Tool-Bearing Hominid
Tool-Bearing Hominid
Joined
Mar 25, 2024
Messages
186
Hi everyone.

It's been about ten years since I did cold approach in my early 20s, and I am very nervous/excited to get back into it, and hopefully achieve my full potential in this area of life. For some context, I found "the community" around 2009, did a lot of social circle stuff until I was old enough to get into the bars/clubs, and then spent about a year going out constantly. Got into a LTR that lasted about a decade (with a couple other LTRs that overlapped and lasted a few years), and so I lost the need/motivation to go out to meet new women. Fast forward to now - I'm 33, with my dream job, but at square zero with women, and rusty beyond belief.
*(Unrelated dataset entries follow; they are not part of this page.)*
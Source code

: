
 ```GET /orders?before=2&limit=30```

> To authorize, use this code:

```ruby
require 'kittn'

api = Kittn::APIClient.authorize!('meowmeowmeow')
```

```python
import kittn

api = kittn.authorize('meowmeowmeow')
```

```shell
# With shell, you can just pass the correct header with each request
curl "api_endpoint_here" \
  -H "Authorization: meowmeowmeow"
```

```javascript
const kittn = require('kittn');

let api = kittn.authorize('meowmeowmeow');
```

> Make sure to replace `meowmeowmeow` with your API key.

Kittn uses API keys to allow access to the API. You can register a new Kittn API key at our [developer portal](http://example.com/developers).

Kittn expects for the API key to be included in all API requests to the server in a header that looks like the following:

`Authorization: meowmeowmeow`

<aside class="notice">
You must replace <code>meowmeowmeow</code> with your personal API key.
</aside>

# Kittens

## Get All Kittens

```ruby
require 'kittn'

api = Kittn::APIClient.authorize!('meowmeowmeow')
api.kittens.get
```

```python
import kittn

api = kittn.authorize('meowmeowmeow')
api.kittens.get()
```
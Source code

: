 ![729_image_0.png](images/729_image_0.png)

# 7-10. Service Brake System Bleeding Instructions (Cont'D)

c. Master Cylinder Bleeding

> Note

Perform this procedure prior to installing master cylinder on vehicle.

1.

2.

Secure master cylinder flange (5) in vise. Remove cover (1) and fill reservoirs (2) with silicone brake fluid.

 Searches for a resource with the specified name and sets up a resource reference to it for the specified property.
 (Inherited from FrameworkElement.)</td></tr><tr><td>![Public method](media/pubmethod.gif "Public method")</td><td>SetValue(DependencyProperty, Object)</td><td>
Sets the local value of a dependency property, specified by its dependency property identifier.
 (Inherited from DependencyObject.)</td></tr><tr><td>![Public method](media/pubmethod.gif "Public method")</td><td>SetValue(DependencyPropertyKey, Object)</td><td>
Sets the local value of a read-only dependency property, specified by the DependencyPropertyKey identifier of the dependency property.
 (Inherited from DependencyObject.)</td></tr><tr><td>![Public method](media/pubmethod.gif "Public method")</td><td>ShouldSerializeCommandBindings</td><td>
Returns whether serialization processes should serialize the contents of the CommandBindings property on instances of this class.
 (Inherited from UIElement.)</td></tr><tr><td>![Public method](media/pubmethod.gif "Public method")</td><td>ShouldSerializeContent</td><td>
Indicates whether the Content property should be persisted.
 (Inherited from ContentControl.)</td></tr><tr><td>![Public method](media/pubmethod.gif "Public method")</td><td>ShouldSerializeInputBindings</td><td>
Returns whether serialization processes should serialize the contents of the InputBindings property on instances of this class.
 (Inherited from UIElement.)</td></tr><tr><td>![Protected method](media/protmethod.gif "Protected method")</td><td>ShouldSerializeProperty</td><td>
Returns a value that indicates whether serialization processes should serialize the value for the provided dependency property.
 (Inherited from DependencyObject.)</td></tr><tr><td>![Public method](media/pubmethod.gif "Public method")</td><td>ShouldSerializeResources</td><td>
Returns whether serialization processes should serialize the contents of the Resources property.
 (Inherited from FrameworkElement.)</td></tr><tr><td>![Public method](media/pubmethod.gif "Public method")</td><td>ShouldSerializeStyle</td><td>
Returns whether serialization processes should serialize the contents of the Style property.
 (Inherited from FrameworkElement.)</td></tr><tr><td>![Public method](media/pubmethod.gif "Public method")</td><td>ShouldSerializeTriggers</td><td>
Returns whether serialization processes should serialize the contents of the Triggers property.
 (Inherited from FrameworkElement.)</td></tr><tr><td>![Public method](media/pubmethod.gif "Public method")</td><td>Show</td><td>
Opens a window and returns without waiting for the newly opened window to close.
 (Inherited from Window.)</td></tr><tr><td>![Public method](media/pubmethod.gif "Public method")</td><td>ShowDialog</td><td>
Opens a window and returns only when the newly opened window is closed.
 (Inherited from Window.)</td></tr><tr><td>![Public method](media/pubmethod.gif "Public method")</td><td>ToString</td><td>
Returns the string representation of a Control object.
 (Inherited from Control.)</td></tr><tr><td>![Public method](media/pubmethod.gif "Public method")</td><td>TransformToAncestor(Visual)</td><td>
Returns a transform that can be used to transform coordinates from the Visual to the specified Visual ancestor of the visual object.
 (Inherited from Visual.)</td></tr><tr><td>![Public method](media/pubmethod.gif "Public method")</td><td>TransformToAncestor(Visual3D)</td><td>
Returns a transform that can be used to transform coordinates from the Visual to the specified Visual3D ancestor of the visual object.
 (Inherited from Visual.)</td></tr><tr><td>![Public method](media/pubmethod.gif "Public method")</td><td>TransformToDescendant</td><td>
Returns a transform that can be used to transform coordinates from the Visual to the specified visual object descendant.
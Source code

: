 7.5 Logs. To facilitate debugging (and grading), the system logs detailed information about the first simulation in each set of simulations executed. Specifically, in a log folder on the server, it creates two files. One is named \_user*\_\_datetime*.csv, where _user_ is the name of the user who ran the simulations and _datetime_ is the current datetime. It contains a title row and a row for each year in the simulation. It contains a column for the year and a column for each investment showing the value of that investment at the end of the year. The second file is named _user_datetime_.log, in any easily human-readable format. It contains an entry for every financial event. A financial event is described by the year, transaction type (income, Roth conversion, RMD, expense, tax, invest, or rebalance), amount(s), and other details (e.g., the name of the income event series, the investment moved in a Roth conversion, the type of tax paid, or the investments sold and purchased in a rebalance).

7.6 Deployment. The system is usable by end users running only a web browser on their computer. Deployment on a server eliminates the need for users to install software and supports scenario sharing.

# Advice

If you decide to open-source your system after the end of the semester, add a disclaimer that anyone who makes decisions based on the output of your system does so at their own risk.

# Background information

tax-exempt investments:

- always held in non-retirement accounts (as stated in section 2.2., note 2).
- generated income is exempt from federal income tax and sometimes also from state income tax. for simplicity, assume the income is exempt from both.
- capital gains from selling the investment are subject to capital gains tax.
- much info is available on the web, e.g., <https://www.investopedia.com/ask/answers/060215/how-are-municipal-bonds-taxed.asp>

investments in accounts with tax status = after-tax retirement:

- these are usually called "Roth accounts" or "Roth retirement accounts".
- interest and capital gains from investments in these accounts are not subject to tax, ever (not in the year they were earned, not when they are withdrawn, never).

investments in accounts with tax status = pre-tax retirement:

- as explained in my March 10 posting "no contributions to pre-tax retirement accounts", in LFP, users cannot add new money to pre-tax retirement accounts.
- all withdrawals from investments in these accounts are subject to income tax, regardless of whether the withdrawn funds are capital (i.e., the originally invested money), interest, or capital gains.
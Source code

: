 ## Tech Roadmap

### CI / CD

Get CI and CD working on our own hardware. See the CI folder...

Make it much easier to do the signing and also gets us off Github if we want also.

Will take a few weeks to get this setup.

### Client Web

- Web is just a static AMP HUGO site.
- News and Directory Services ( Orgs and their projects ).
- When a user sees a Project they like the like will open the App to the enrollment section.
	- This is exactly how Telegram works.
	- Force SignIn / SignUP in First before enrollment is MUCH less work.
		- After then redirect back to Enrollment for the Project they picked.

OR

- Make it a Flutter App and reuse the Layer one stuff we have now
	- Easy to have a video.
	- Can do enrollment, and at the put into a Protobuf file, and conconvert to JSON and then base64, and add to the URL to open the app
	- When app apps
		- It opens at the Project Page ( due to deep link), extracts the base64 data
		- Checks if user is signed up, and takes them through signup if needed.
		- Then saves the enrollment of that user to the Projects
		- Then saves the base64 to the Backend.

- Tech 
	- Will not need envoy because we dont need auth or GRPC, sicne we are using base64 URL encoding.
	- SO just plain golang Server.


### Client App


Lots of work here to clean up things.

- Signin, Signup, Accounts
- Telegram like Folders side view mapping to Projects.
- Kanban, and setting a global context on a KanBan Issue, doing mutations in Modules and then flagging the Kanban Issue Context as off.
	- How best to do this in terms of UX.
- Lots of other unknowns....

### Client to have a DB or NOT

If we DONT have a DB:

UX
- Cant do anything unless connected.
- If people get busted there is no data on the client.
I went downtown by myself Saturday night to scout out the scene. All my friends are in their 30s with LTRs/kids and would have no interest going to clubs anyway, so I'll be flying solo for now - and that's fine. I found three really good venues that had a decent amount of women, mostly in their early 20s. One of them was actually my favorite spot back in the day, and I can't believe it's still there (every other club I remember is long gone). I felt so much social anxiety being there by myself, it almost caused me to freeze up. I did manage to work up the courage to talk (briefly) to a few girls who were in close proximity of me, just small talk and the conversation didn't last long or go anywhere, but it was a win for me... at least for now.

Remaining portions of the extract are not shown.